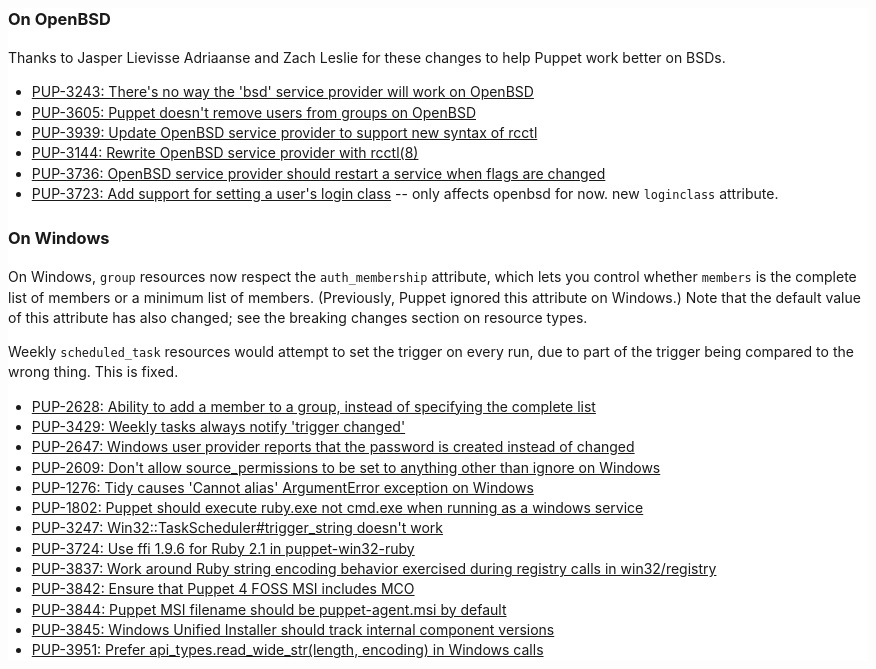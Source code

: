 ### On OpenBSD

Thanks to Jasper Lievisse Adriaanse and Zach Leslie for these changes to help Puppet work better on BSDs.

* [PUP-3243: There's no way the 'bsd' service provider will work on OpenBSD](https://tickets.puppetlabs.com/browse/PUP-3243)
* [PUP-3605: Puppet doesn't remove users from groups on OpenBSD](https://tickets.puppetlabs.com/browse/PUP-3605)
* [PUP-3939: Update OpenBSD service provider to support new syntax of rcctl](https://tickets.puppetlabs.com/browse/PUP-3939)
* [PUP-3144: Rewrite OpenBSD service provider with rcctl(8)](https://tickets.puppetlabs.com/browse/PUP-3144)
* [PUP-3736: OpenBSD service provider should restart a service when flags are changed](https://tickets.puppetlabs.com/browse/PUP-3736)
* [PUP-3723: Add support for setting a user's login class](https://tickets.puppetlabs.com/browse/PUP-3723) -- only affects openbsd for now. new `loginclass` attribute.

### On Windows

On Windows, `group` resources now respect the `auth_membership` attribute, which lets you control whether `members` is the complete list of members or a minimum list of members. (Previously, Puppet ignored this attribute on Windows.) Note that the default value of this attribute has also changed; see the breaking changes section on resource types. 

Weekly `scheduled_task` resources would attempt to set the trigger on every run, due to part of the trigger being compared to the wrong thing. This is fixed. 

* [PUP-2628: Ability to add a member to a group, instead of specifying the complete list](https://tickets.puppetlabs.com/browse/PUP-2628)
* [PUP-3429: Weekly tasks always notify 'trigger changed'](https://tickets.puppetlabs.com/browse/PUP-3429)
* [PUP-2647: Windows user provider reports that the password is created instead of changed](https://tickets.puppetlabs.com/browse/PUP-2647)
* [PUP-2609: Don't allow source_permissions to be set to anything other than ignore on Windows](https://tickets.puppetlabs.com/browse/PUP-2609)
* [PUP-1276: Tidy causes 'Cannot alias' ArgumentError exception on Windows](https://tickets.puppetlabs.com/browse/PUP-1276)
* [PUP-1802: Puppet should execute ruby.exe not cmd.exe when running as a windows service](https://tickets.puppetlabs.com/browse/PUP-1802)
* [PUP-3247: Win32::TaskScheduler#trigger_string doesn't work](https://tickets.puppetlabs.com/browse/PUP-3247)
* [PUP-3724: Use ffi 1.9.6 for Ruby 2.1 in puppet-win32-ruby](https://tickets.puppetlabs.com/browse/PUP-3724)
* [PUP-3837: Work around Ruby string encoding behavior exercised during registry calls in win32/registry](https://tickets.puppetlabs.com/browse/PUP-3837)
* [PUP-3842: Ensure that Puppet 4 FOSS MSI includes MCO](https://tickets.puppetlabs.com/browse/PUP-3842)
* [PUP-3844: Puppet MSI filename should be puppet-agent.msi by default](https://tickets.puppetlabs.com/browse/PUP-3844)
* [PUP-3845: Windows Unified Installer should track internal component versions](https://tickets.puppetlabs.com/browse/PUP-3845)
* [PUP-3951: Prefer api_types.read_wide_str(length, encoding) in Windows calls](https://tickets.puppetlabs.com/browse/PUP-3951)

------------------------------

## Exercise description
Write out, from the lines above, only those from the line with "### On OpenBSD" to the line with "[PUP-3144: Rewrite OpenBSD", exactly as given, including the first and the last.

## Solution to this problem
: ### On OpenBSD

Thanks to Jasper Lievisse Adriaanse and Zach Leslie for these changes to help Puppet work better on BSDs.

* [PUP-3243: There's no way the 'bsd' service provider will work on OpenBSD](https://tickets.puppetlabs.com/browse/PUP-3243)
* [PUP-3605: Puppet doesn't remove users from groups on OpenBSD](https://tickets.puppetlabs.com/browse/PUP-3605)
* [PUP-3939: Update OpenBSD service provider to support new syntax of rcctl](https://tickets.puppetlabs.com/browse/PUP-3939)
* [PUP-3144: Rewrite OpenBSD service provider with rcctl(8)](https://tickets.puppetlabs.com/browse/PUP-3144)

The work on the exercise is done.